Und dann die große Frage: wie wurden diese Menschen mit einem völlig anderen Dialekt, mit anderen Bräuchen und anderen Trachten von den überlebenden Einheimischen aufgenommen? Angesichts heutiger Diskussionen um Integration eine spannende Frage. Bei der Betrachtung spielt möglicherweise die humanistische Grundeinstellung der Hohenzollern, und die Ansbacher waren Hohenzollern, eine Rolle. Bereits in dieser Zeit wurde erkannt, dass Zusammenhänge bestanden zwischen Toleranz und dem Wohlstand eines Landes einerseits sowie Intoleranz und Niedergang andererseits. So kam es, dass Exulanten bald die Wirtschaft ihrer Aufnahmegebiete prägten und erheblich zur wirtschaftlichen Entwicklung beitrugen. Unser Wissen über diese Zeit speist sich aus den Kirchenbüchern. Es kamen ca. 500 Menschen aus verschiedenen Gegenden Österreichs zu uns nach Dietenhofen. Diese Menschen gaben unserer Gemeinde eine neue Zukunft. Entbehrungen und Fleiß zeichneten sie aus und sie blieben über die Jahrhunderte unserer Gegend treu. Die Kirche wurde zu klein, sodass 1667 eine Empore eingezogen werden musste.

Liebe Gäste aus Gresten,

Lieber Leopold,
Das erste Abendmahl mit Beteiligung junger Menschen aus Gresten fand am 10. April 1653 statt. Phillipus, Georgius, Martinus und Paulus Reidlingshöfer werden erstmals als Mitglieder der Kirchengemeinde genannt. Am 23. Oktober werden darüber hinaus auch noch neben Paulus Reidlingshöfer seine Frau Margarethe, seine Schwester Regina sowie das Ehepaar Joseph und Catharina Gsänger genannt. Dies ist das erste Zeugnis dieses Teils unserer Geschichte. Mittlerweile gibt es bei uns fast keine Familie mehr ohne österreichische Vorfahren. Familien wie Redlingshöfer, Röthlingshöfer, Störzenhofecker, Bogenreuter und viele mehr tragen heute noch den Namen ihrer österreichischen Abstammung. Auch unser Bürgermeister hat eine geborene Störzenhofecker als Mutter und ich bin der Nachfahre in der achten Generation von Einwanderern aus Pöggstall.
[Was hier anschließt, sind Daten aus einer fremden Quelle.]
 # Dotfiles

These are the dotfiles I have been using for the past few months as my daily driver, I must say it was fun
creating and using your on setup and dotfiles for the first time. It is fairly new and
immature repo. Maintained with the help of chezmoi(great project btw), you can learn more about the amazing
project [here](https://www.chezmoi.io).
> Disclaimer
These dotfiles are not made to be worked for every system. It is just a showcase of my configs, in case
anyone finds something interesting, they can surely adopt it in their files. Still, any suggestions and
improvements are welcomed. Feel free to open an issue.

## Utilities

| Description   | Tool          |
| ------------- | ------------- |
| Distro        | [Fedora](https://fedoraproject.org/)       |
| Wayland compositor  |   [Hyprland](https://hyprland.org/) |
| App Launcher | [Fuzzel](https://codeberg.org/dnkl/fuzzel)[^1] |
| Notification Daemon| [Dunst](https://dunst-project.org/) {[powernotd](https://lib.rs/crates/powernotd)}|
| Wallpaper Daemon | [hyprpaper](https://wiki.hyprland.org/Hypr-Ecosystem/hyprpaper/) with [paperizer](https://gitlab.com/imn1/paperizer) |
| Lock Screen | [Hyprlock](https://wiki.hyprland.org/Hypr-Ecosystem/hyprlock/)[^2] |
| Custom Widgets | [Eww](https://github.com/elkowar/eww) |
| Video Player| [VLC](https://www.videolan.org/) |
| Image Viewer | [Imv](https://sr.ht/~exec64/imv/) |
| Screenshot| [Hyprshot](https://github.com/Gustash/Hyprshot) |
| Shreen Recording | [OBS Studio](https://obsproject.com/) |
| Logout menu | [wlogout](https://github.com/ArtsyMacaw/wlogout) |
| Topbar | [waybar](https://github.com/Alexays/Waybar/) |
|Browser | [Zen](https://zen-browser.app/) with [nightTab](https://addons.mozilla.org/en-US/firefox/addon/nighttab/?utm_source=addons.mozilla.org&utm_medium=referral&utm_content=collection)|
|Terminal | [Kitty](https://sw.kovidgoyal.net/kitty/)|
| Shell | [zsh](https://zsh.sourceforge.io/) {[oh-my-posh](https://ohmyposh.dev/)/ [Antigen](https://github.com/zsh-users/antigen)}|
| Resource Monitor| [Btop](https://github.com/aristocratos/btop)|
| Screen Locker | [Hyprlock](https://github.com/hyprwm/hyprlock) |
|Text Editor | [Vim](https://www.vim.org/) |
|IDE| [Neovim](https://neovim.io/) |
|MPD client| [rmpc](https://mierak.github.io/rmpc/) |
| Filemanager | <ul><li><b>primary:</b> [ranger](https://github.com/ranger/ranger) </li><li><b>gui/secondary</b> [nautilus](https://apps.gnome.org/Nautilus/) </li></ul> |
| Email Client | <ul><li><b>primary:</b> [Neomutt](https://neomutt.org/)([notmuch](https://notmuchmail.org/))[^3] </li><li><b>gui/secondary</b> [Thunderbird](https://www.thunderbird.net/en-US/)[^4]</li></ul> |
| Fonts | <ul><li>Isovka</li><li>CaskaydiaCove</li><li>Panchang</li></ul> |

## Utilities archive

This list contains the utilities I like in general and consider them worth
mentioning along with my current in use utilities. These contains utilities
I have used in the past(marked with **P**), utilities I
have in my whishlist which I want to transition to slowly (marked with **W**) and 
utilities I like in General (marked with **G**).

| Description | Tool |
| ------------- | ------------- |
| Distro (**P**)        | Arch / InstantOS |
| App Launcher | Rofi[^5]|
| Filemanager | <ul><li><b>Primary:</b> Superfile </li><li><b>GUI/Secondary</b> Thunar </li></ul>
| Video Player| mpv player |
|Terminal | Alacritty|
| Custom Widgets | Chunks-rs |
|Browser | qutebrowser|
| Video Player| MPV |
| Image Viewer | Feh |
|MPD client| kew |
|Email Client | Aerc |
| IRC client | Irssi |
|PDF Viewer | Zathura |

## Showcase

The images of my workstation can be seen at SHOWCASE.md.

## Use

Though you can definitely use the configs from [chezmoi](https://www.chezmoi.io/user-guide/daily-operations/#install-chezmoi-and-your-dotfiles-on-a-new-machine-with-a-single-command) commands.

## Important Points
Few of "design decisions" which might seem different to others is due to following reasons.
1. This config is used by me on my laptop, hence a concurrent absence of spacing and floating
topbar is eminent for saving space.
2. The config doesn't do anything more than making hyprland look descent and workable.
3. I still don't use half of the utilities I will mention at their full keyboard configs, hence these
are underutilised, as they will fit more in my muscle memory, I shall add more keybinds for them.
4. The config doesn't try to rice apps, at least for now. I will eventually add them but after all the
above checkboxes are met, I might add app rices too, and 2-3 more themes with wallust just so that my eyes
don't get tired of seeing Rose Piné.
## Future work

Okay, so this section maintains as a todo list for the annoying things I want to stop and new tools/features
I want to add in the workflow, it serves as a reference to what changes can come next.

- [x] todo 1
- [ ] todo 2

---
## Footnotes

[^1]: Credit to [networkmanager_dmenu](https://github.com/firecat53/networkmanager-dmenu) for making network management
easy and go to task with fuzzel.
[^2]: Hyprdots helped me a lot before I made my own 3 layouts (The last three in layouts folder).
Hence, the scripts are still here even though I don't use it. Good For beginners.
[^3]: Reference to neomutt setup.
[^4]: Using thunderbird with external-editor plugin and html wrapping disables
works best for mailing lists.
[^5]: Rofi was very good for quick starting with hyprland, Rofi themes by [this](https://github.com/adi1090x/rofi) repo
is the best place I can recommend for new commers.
Doch die Verbindung in die alte Heimat riß ab. Die Zeiten waren wohl zu schwer und die Entfernung zu groß um sich auch noch um Verwandtschaftsbeziehungen zu bemühen. Das Wissen über die Herkunft jedoch blieb. Es hat fast 350 Jahre gedauert bis die abgerissenen familiären Beziehungen wieder aufgenommen wurden Ich bedanke mich heute bei all denen, die versuchen die Begebenheiten und Entwicklungen dieser Zeit zu erforschen, sowohl in Gresten aber auch hier in Dietenhofen. So ist es ein glücklicher Zufall, dass mit Herrn Hans Karner in Gresten und hier bei uns Herr Kurt Schmiedl und die Familie Störzenhofecker aus Kräft diese Zeit äußerst engagiert erforschen und sich umfangreiche Kenntnisse zugelegt haben. Wir alle profitieren davon. Ich habe bei einem Besuch im September die Herzlichkeit der Menschen und die Schönheit der Landschaft genießen dürfen. Zu meiner großen Freude habe ich dabei erfahren, dass auch schon andere Dietenhofener in Gresten waren und meine Eindrücke sicher bestätigen können. Ich habe mit dem Bürgermeister Leopold Latschbacher einen echten Freund kennengelernt und ich freue mich seine Frau Hildegund und ihn hier bei uns begrüßen zu können. Genauso freut es mich heute diese Laudatio halten zu dürfen und nun beizuwohnen zu dürfen, wenn mit dem unterzeichnen der Partnerschaftsurkunde im Rahmen der 775 Jahrfeier wieder zusammengeführt wird, was 350 Jahre getrennt war.